Le risque d'un "Grexit" augmente, compromis encore possible-presse

mardi 17 février 2015 10h59
 

par Jeremy Gaunt

ATHENES, 17 février (Reuters) - Le risque de voir la Grèce contrainte de quitter la zone euro s'est accru mais un compromis reste possible entre Athènes et ses partenaires européens, pensent mardi les médias grecs et les banques d'investissement au lendemain de l'échec d'une réunion de l'Eurogroupe.

Selon eux, tous les yeux sont désormais tournés vers la Banque centrale européenne (BCE), qui doit décider mercredi de prolonger ou non l'accès aux liquidités d'urgence (ELA) permettant aux banques grecques de toujours disposer de fonds malgré la crise politique.

"Ultimatum ferme de l'UE, 96 heures pour un accord ou pour un accident", proclame en une le quotidien grec Eleftheros Typos, en allusion à la date-butoir fixée à vendredi par le président de l'Eurogroupe, Jeroen Dijsselbloem, pour que le gouvernement grec réclame une prolongation du plan d'aide financière internationale.

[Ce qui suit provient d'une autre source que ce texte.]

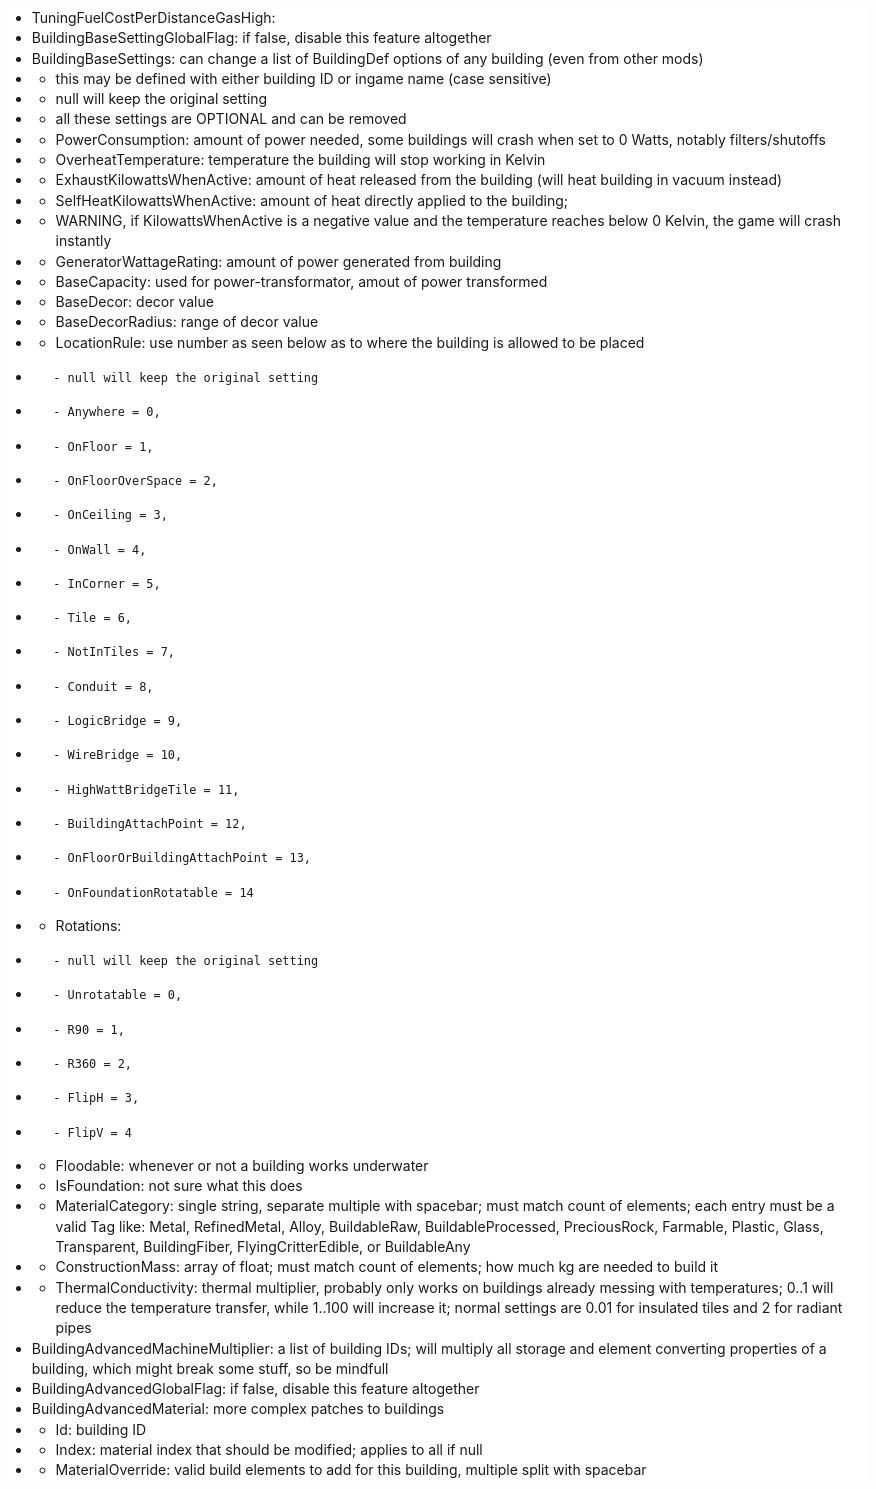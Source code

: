 * TuningFuelCostPerDistanceGasHigh:
* BuildingBaseSettingGlobalFlag: if false, disable this feature altogether
* BuildingBaseSettings: can change a list of BuildingDef options of any building (even from other mods)
*    - this may be defined with either building ID or ingame name (case sensitive)
*    - null will keep the original setting
*    - all these settings are OPTIONAL and can be removed
*    - PowerConsumption: amount of power needed, some buildings will crash when set to 0 Watts, notably filters/shutoffs
*    - OverheatTemperature: temperature the building will stop working in Kelvin
*    - ExhaustKilowattsWhenActive: amount of heat released from the building (will heat building in vacuum instead)
*    - SelfHeatKilowattsWhenActive: amount of heat directly applied to the building;
*    - WARNING, if KilowattsWhenActive is a negative value and the temperature reaches below 0 Kelvin, the game will crash instantly
*    - GeneratorWattageRating: amount of power generated from building
*    - BaseCapacity: used for power-transformator, amout of power transformed
*    - BaseDecor: decor value
*    - BaseDecorRadius: range of decor value
*    - LocationRule: use number as seen below as to where the building is allowed to be placed
*        - null will keep the original setting
*        - Anywhere = 0,
*        - OnFloor = 1,
*        - OnFloorOverSpace = 2,
*        - OnCeiling = 3,
*        - OnWall = 4,
*        - InCorner = 5,
*        - Tile = 6,
*        - NotInTiles = 7,
*        - Conduit = 8,
*        - LogicBridge = 9,
*        - WireBridge = 10,
*        - HighWattBridgeTile = 11,
*        - BuildingAttachPoint = 12,
*        - OnFloorOrBuildingAttachPoint = 13,
*        - OnFoundationRotatable = 14
*    - Rotations:
*        - null will keep the original setting
*        - Unrotatable = 0,
*        - R90 = 1,
*        - R360 = 2,
*        - FlipH = 3,
*        - FlipV = 4
*    - Floodable: whenever or not a building works underwater
*    - IsFoundation: not sure what this does
*    - MaterialCategory: single string, separate multiple with spacebar; must match count of elements; each entry must be a valid Tag like: Metal, RefinedMetal, Alloy, BuildableRaw, BuildableProcessed, PreciousRock, Farmable, Plastic, Glass, Transparent, BuildingFiber, FlyingCritterEdible, or BuildableAny
*    - ConstructionMass: array of float; must match count of elements; how much kg are needed to build it
*    - ThermalConductivity: thermal multiplier, probably only works on buildings already messing with temperatures; 0..1 will reduce the temperature transfer, while 1..100 will increase it; normal settings are 0.01 for insulated tiles and 2 for radiant pipes
* BuildingAdvancedMachineMultiplier: a list of building IDs; will multiply all storage and element converting properties of a building, which might break some stuff, so be mindfull
* BuildingAdvancedGlobalFlag: if false, disable this feature altogether
* BuildingAdvancedMaterial: more complex patches to buildings
*    - Id: building ID
*    - Index: material index that should be modified; applies to all if null
*    - MaterialOverride: valid build elements to add for this building, multiple split with spacebar
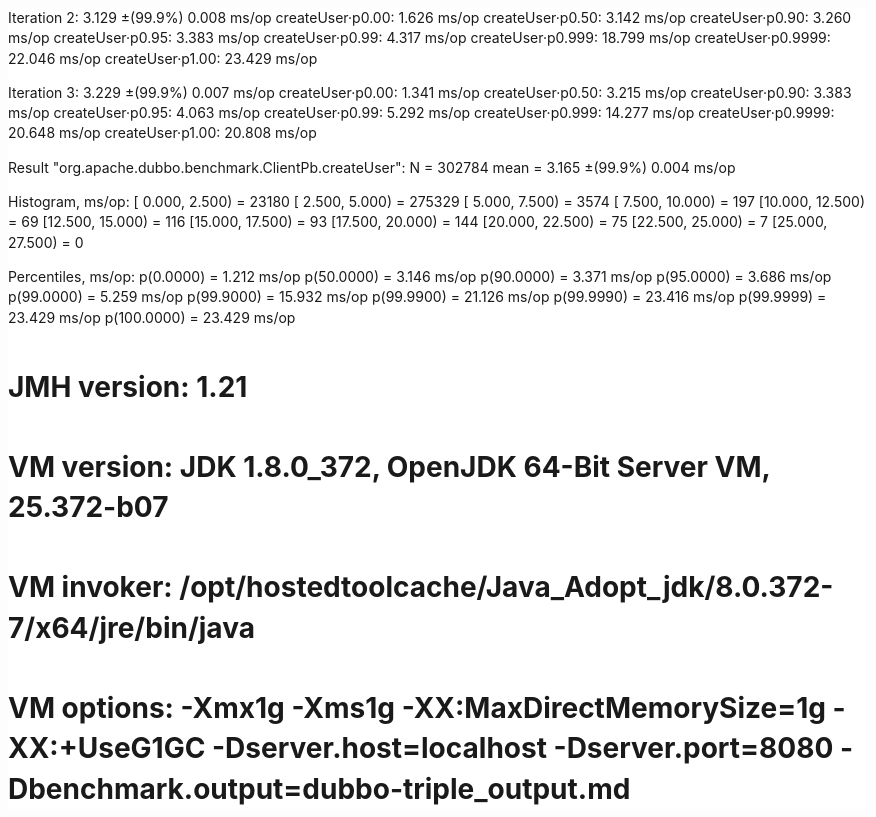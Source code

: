 Iteration   2: 3.129 ±(99.9%) 0.008 ms/op
                 createUser·p0.00:   1.626 ms/op
                 createUser·p0.50:   3.142 ms/op
                 createUser·p0.90:   3.260 ms/op
                 createUser·p0.95:   3.383 ms/op
                 createUser·p0.99:   4.317 ms/op
                 createUser·p0.999:  18.799 ms/op
                 createUser·p0.9999: 22.046 ms/op
                 createUser·p1.00:   23.429 ms/op

Iteration   3: 3.229 ±(99.9%) 0.007 ms/op
                 createUser·p0.00:   1.341 ms/op
                 createUser·p0.50:   3.215 ms/op
                 createUser·p0.90:   3.383 ms/op
                 createUser·p0.95:   4.063 ms/op
                 createUser·p0.99:   5.292 ms/op
                 createUser·p0.999:  14.277 ms/op
                 createUser·p0.9999: 20.648 ms/op
                 createUser·p1.00:   20.808 ms/op



Result "org.apache.dubbo.benchmark.ClientPb.createUser":
  N = 302784
  mean =      3.165 ±(99.9%) 0.004 ms/op

  Histogram, ms/op:
    [ 0.000,  2.500) = 23180 
    [ 2.500,  5.000) = 275329 
    [ 5.000,  7.500) = 3574 
    [ 7.500, 10.000) = 197 
    [10.000, 12.500) = 69 
    [12.500, 15.000) = 116 
    [15.000, 17.500) = 93 
    [17.500, 20.000) = 144 
    [20.000, 22.500) = 75 
    [22.500, 25.000) = 7 
    [25.000, 27.500) = 0 

  Percentiles, ms/op:
      p(0.0000) =      1.212 ms/op
     p(50.0000) =      3.146 ms/op
     p(90.0000) =      3.371 ms/op
     p(95.0000) =      3.686 ms/op
     p(99.0000) =      5.259 ms/op
     p(99.9000) =     15.932 ms/op
     p(99.9900) =     21.126 ms/op
     p(99.9990) =     23.416 ms/op
     p(99.9999) =     23.429 ms/op
    p(100.0000) =     23.429 ms/op


# JMH version: 1.21
# VM version: JDK 1.8.0_372, OpenJDK 64-Bit Server VM, 25.372-b07
# VM invoker: /opt/hostedtoolcache/Java_Adopt_jdk/8.0.372-7/x64/jre/bin/java
# VM options: -Xmx1g -Xms1g -XX:MaxDirectMemorySize=1g -XX:+UseG1GC -Dserver.host=localhost -Dserver.port=8080 -Dbenchmark.output=dubbo-triple_output.md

Elus le 25 janvier sur la promesse de mettre fin aux politiques d'austérité associées à cette aide, les dirigeants grecs ont jugé lundi "inacceptable" la proposition de l'Eurogroupe de prolonger de six mois ce programme arrivant à expiration le 28 février.

Pour la banque d'investissement Barclays, cette confrontation renforce la probabilité d'une sortie de la Grèce de la zone euro et pourrait contraindre son Premier ministre Alexis Tsipras à organiser un référendum sur la question.

Pour Chris Scicluna, de Daiwa Capital Markets, le risque est désormais qu'en l'absence d'accord d'ici le 28 février, le plan d'aide prenne fin "de manière désordonnée".

"Mais tout n'est pas perdu et nous ne voyons pas de raison de paniquer pour l'instant", écrit-il dans une note.